Woche 16: Frühlingsputz mit Robotern

Mittlerweile gibt es eine ganze Reihe an Staubsauger-Roboter, die ihren menschlichen Besitzern die lästige Hausarbeit abnehmen sollen. Die Hightech-Sauger sind komfortabel, haben aber auch ihre Haken.

Wann macht eine Anschaffung Sinn?
Staubsauger-Roboter machen dann Sinn, wenn es gilt, große Räume mit wenigen Möbeln zu säubern. Die etwa 30 Zentimeter im Durchmesser großen und runden Roboter manövrieren dann vollautomatisch durch den Raum und saugen hoffentlich alles auf, was ihnen in den Weg kommt. Optimal ist es, den Roboter untertags, wenn man nicht zu Hause ist, fahren zu lassen. Wie herkömmliche Staubsauger sind auch sie sehr laut, ein Saugvorgang dauert aber erheblich länger. Wer etwa zu Hause arbeitet, wird sich durch den Roboter schnell gestört fühlen. Bei der Anschaffung muss man zwischen 200 bis 1500 Euro einrechnen.
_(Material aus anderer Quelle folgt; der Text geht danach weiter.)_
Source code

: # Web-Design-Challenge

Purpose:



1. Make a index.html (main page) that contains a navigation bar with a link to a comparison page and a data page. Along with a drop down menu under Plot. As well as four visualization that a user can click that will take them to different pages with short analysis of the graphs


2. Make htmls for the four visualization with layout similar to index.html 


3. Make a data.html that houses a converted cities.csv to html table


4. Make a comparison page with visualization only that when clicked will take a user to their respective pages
Muss man nie wieder selbst Staubsaugen, wenn man einen Roboter hat?
Nein, leider nicht. Erstens sind die Behälter der Roboter-Sauger kleiner als bei herkömmlichen Staubsaugern, weswegen man die Behälter viel öfter entleeren muss. Die runden Roboter kommen außerdem nicht in alle Ecken, und unter niedrige Sofas oder Regale schaffen sie es aufgrund ihrer Bauweise auch nicht. Außerdem kann es sein, dass sie sich in der Wohnung verirren und aus eiem Zimmer nicht mehr herauskommen. Dann ist zwar der Raum blitzblank, der Rest der Wohnung aber staubig.
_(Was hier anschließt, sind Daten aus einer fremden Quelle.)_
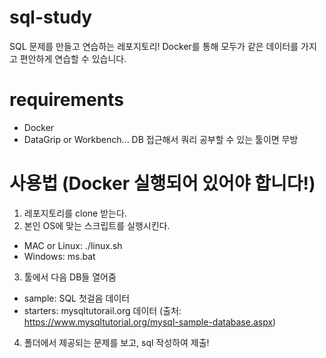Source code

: # sql-study
SQL 문제를 만들고 연습하는 레포지토리!
Docker를 통해 모두가 같은 데이터를 가지고 편안하게 연습할 수 있습니다.

# requirements

- Docker
- DataGrip or Workbench... DB 접근해서 쿼리 공부할 수 있는 툴이면 무방

# 사용법 (Docker 실행되어 있어야 합니다!)

1. 레포지토리를 clone 받는다.
2. 본인 OS에 맞는 스크립트를 실행시킨다.
  - MAC or Linux: ./linux.sh
  - Windows: ms.bat
3. 툴에서 다음 DB들 열어줌
  - sample: SQL 첫걸음 데이터
  - starters: mysqltutorail.org 데이터 (출처: https://www.mysqltutorial.org/mysql-sample-database.aspx)
4. 폴더에서 제공되는 문제를 보고, sql 작성하여 제출!
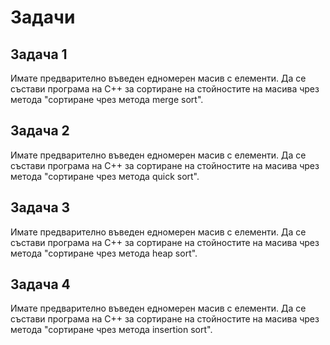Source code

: # Задачи

## Задача 1 
Имате предварително въведен едномерен масив с елементи.
Да се състави програма на C++ за сортиране на стойностите на масива чрез метода "сортиране чрез метода merge sort".

## Задача 2
Имате предварително въведен едномерен масив с елементи.
Да се състави програма на C++ за сортиране на стойностите на масива чрез метода "сортиране чрез метода quick sort".

## Задача 3 
Имате предварително въведен едномерен масив с елементи.
Да се състави програма на C++ за сортиране на стойностите на масива чрез метода "сортиране чрез метода heap sort".

## Задача 4 
Имате предварително въведен едномерен масив с елементи.
Да се състави програма на C++ за сортиране на стойностите на масива чрез метода "сортиране чрез метода insertion sort".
Wo liegen die Leistungsgrenzen der Staubsauger-Roboter?
Normalen Staub schaffen die Roboter ohne Probleme, auch Haustiere, die in der Nähe des Geräts bleiben, sind kein Problem. Die wenigsten Modelle schaffen es aber, vom Parkett auf einen Teppich zu fahren, um dort zu saugen. Feiner Staub oder Tierhaare schaffen durchschnittliche Geräte nicht. Dafür braucht man dann spezielle - und teurere - Roboter-Sauger, die auf Tierhaare spezialisiert sind.